Lui la guardò sollevando le spalle. Se n'era dimenticato. Aveva finito tardi di lavorare, come capitava spesso ultimamente. Lei guardò il pesce che continuava a cuocersi nel forno e corrucciò le labbra. Senza pensarci troppo, prese la giacca e la borsa per poi fermarsi sulla soglia del salone.
«Vado e torno.»
Lui alzò gli occhi al cielo esasperato, «non è la fine del mondo, lascia stare»le disse.
Lo guardò dritto negli occhi seria, troppo. Entrambi sapevano che il pesce senza vino non era il massimo e per una come lei, non erano ammessi difetti in ciò che faceva.
«Sei cocciuta come un mulo.»
«E tu mi ami anche per questo», rispose divertita da quel commento. Lei gli diede un bacio volante ed uscì in fretta. Quindici minuti prima che il forno si spegnesse e lei aveva tutte le intenzioni di tornare in tempo. Solitamente non ne avrebbe fatto una questione di stato, ma stasera era una serata speciale.
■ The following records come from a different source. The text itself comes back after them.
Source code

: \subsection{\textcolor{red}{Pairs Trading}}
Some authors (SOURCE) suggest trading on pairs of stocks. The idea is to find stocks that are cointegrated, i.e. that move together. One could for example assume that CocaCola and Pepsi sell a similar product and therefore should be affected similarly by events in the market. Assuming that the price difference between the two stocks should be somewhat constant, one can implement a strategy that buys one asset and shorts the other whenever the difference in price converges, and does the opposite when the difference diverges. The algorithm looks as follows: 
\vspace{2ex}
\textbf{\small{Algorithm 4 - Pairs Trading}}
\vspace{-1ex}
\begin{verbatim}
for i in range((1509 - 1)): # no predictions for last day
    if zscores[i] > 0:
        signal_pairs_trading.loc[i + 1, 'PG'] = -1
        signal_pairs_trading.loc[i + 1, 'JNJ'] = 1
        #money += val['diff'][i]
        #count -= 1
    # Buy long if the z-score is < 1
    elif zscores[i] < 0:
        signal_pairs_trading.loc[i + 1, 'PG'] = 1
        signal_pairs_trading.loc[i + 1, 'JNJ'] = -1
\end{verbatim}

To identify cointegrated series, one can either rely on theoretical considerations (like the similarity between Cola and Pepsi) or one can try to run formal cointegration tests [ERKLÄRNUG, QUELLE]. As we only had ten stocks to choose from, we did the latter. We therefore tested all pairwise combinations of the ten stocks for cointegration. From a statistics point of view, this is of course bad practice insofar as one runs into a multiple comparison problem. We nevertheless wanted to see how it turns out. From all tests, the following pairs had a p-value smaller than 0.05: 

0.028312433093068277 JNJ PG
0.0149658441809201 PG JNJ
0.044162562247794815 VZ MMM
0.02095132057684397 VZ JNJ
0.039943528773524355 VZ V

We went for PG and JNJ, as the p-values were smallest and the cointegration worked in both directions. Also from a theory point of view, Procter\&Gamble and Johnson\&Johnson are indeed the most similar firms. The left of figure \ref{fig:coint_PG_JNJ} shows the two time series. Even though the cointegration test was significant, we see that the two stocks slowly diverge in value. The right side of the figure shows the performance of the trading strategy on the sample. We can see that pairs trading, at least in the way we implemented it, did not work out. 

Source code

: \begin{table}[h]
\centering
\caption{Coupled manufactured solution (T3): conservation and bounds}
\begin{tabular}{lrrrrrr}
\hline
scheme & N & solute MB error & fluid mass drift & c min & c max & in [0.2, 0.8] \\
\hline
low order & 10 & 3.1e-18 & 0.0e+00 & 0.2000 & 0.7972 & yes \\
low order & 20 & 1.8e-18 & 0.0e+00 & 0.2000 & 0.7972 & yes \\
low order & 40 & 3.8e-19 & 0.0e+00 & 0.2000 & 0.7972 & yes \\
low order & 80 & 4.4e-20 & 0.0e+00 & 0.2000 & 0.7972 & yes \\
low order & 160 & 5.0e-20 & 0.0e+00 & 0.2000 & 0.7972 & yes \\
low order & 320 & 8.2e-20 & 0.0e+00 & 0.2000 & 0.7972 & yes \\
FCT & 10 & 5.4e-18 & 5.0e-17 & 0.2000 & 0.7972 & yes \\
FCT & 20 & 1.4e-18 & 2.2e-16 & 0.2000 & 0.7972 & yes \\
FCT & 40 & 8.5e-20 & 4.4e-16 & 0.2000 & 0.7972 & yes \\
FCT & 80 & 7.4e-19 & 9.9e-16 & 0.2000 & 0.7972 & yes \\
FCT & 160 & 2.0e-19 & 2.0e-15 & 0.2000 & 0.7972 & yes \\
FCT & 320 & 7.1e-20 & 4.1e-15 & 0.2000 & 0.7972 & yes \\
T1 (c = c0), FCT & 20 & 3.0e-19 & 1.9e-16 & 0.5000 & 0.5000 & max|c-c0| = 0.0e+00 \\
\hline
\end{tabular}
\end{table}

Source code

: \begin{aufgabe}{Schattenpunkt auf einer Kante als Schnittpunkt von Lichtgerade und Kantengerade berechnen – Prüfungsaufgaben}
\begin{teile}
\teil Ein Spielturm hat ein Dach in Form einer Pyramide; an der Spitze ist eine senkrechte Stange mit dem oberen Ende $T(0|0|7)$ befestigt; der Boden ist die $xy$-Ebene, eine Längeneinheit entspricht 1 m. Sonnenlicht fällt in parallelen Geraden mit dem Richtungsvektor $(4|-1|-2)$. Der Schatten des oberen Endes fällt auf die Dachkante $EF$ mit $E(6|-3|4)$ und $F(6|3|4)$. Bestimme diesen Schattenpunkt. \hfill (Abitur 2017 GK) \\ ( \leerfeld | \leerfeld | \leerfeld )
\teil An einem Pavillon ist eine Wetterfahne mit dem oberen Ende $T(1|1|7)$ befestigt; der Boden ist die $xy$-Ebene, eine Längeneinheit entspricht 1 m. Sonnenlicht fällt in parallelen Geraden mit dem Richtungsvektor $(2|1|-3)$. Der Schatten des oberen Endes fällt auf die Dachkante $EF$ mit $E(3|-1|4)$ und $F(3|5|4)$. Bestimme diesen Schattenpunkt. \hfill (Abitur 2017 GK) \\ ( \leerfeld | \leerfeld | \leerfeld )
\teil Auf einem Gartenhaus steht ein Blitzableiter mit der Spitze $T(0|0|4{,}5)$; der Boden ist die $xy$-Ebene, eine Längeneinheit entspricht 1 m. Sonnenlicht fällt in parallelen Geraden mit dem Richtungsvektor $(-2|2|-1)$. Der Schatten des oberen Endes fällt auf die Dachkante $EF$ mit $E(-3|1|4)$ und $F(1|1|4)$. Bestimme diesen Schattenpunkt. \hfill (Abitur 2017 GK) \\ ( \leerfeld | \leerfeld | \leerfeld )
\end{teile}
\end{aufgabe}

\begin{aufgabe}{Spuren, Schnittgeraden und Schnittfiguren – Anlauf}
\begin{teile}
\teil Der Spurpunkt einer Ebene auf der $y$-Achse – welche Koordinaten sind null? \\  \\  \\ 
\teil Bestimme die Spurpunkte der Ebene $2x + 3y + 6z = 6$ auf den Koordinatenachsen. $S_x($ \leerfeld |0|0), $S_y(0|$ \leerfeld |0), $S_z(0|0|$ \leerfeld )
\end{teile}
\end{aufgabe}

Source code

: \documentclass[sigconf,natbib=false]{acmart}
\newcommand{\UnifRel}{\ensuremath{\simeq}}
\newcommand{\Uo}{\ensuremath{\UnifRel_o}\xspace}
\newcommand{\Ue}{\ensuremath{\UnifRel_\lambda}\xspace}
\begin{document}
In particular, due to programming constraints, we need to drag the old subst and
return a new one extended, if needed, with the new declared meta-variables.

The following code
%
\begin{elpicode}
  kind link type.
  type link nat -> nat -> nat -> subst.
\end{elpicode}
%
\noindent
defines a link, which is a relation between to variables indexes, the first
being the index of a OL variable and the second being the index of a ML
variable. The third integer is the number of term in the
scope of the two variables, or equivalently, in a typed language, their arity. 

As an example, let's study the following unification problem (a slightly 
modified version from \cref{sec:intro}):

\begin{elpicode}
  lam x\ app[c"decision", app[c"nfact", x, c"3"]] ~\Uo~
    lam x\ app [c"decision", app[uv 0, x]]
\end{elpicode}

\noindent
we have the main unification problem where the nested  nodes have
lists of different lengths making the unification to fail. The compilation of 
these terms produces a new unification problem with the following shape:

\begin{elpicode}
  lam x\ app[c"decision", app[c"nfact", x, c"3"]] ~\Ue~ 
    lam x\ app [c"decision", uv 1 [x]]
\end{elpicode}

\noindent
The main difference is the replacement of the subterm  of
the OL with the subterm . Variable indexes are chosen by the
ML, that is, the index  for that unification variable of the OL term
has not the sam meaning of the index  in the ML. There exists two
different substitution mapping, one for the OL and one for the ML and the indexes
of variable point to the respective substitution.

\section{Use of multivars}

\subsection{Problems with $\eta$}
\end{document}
Festeggiavano il loro anniversario. Si era impegnata molto a preparare la cena, il tavolo ben imbandito e poi aveva anche pensato al regalo. Qualcosa che movimentasse la serata. Ultimamente a causa del lavoro lui era sempre stanco e quella era la serata perfetta per recuperare. Mentre si allontanava dal vialetto guardò un'ultima volta la casa sorridente. Era una persona felice.
Preso il vino e aspettato impaziente che la cliente prima di lei si desse una mossa per pagare, salì in macchina. Perché quando si ha fretta va tutto a rallentatore? si domandò la donna.
Un tuono la fece trasalire mentre si dirigeva verso la strada di casa. Appoggiò la mano sul petto e cercò di respirare con calma.
«Che spavento.»
Il corpo tremava e la costrinse ad accostare improvvisamente. Si sentiva strana, non riusciva a respirare bene. Il cuore martellava nel petto talmente forte da farle male. Guardò le mani tremanti, confusa. Non riusciva a capire. Era sempre stata bene, non aveva mai avuto problemi di salute. L'aria nell'abitacolo era diventata irrespirabile così aprì il finestrino cercando di respirare a fondo. Quello che provò era indescrivibile. Le sembrava di essere sull'orlo del precipizio. Sentiva una strana sensazione, qualcosa che stritolava lo stomaco e risaliva su per la gola lasciandola senza respiro.